After more than six years of study, the Food and Drug Administration has announced new standards for foods labeled "gluten-free," a step the agency said would help the 3 million people with celiac disease who cannot digest the naturally occurring protein.

Gluten is primarily found in wheat, as well as in some other grains like barley, rye and triticale. It can cause bloating, pain and inflammation of the small intestine in people with celiac disease. The only way to avoid these symptoms is to avoid gluten entirely - which the new guidelines will help consumers do, said FDA Commissioner Margaret A. Hamburg, M.D.

In order to use the term "gluten-free" on its label, a food must contain less than 20 parts per million of gluten, the agency said.

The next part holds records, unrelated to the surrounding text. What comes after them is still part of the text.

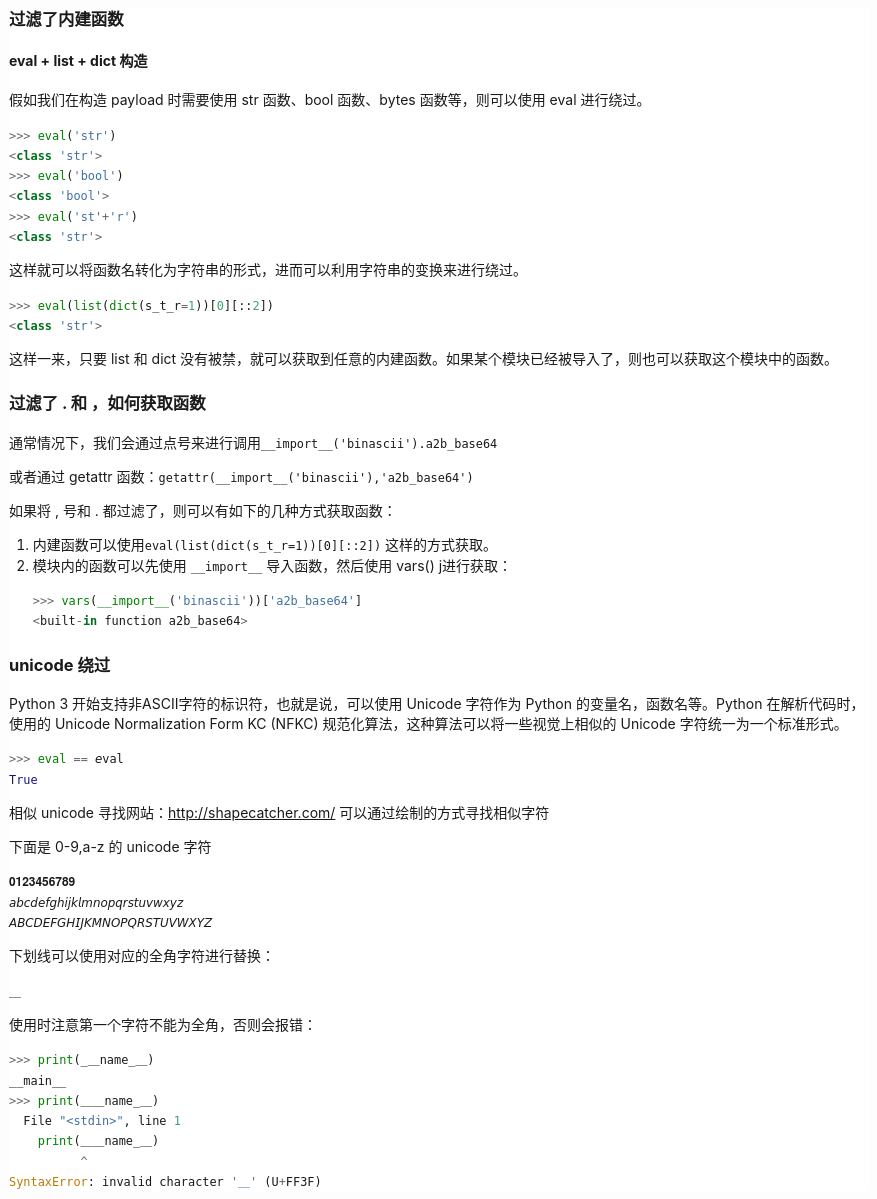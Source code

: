 
### 过滤了内建函数
#### eval + list + dict 构造
假如我们在构造 payload 时需要使用 str 函数、bool 函数、bytes 函数等，则可以使用 eval 进行绕过。
```py
>>> eval('str')
<class 'str'>
>>> eval('bool')
<class 'bool'>
>>> eval('st'+'r')
<class 'str'>
```
这样就可以将函数名转化为字符串的形式，进而可以利用字符串的变换来进行绕过。
```py
>>> eval(list(dict(s_t_r=1))[0][::2])
<class 'str'>
```
这样一来，只要 list 和 dict 没有被禁，就可以获取到任意的内建函数。如果某个模块已经被导入了，则也可以获取这个模块中的函数。


### 过滤了 . 和 ，如何获取函数
通常情况下，我们会通过点号来进行调用`__import__('binascii').a2b_base64`

或者通过 getattr 函数：`getattr(__import__('binascii'),'a2b_base64')` 

如果将 , 号和 . 都过滤了，则可以有如下的几种方式获取函数：
1. 内建函数可以使用`eval(list(dict(s_t_r=1))[0][::2])` 这样的方式获取。
2. 模块内的函数可以先使用 `__import__` 导入函数，然后使用 vars() j进行获取：
   ```py
   >>> vars(__import__('binascii'))['a2b_base64']
   <built-in function a2b_base64>
   ```

### unicode 绕过
Python 3 开始支持非ASCII字符的标识符，也就是说，可以使用 Unicode 字符作为 Python 的变量名，函数名等。Python 在解析代码时，使用的 Unicode Normalization Form KC (NFKC) 规范化算法，这种算法可以将一些视觉上相似的 Unicode 字符统一为一个标准形式。

```py
>>> eval == 𝘦val
True
```
相似 unicode 寻找网站：http://shapecatcher.com/
可以通过绘制的方式寻找相似字符

下面是 0-9,a-z 的 unicode 字符
```
𝟎𝟏𝟐𝟑𝟒𝟓𝟔𝟕𝟖𝟗
𝘢𝘣𝘤𝘥𝘦𝘧𝘨𝘩𝘪𝘫𝘬𝘭𝘮𝘯𝘰𝘱𝘲𝘳𝘴𝘵𝘶𝘷𝘸𝘹𝘺𝘻 
𝘈𝘉𝘊𝘋𝘌𝘍𝘎𝘏𝘐𝘑𝘒𝘔𝘕𝘖𝘗𝘘𝘙𝘚𝘛𝘜𝘝𝘞𝘟𝘠𝘡 
```

下划线可以使用对应的全角字符进行替换：
```
＿
```
使用时注意第一个字符不能为全角，否则会报错：
```py
>>> print(_＿name_＿)
__main__
>>> print(＿＿name_＿)
  File "<stdin>", line 1
    print(＿＿name_＿)
          ^
SyntaxError: invalid character '＿' (U+FF3F)
```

The rule also requires foods with the claims "no gluten," "free of gluten," and "without gluten" to meet the definition for "gluten-free."

The limit is similar to the level adopted by the European Union and Canada, and it did not come as a surprise to industry or patient advocate groups, the New York Times reported.

Andrea Levario of the American Celiac Disease Alliance welcomed the new guidelines, telling the Associated Press that without the government's rule, " celiac consumers are playing Russian roulette when it comes to making safe food choices."

She said t he standard will also ensure that companies can't label products "gluten-free" even if they are cross-contaminated from other products made in the same manufacturing facility.

The gluten-free labeling rule was first proposed during the George W. Bush administration, an FDA official said. Since then, gluten-free products have become a $4 billion business, with many people who don't have celiac disease buying the products because they believe they're easier to digest and healthier.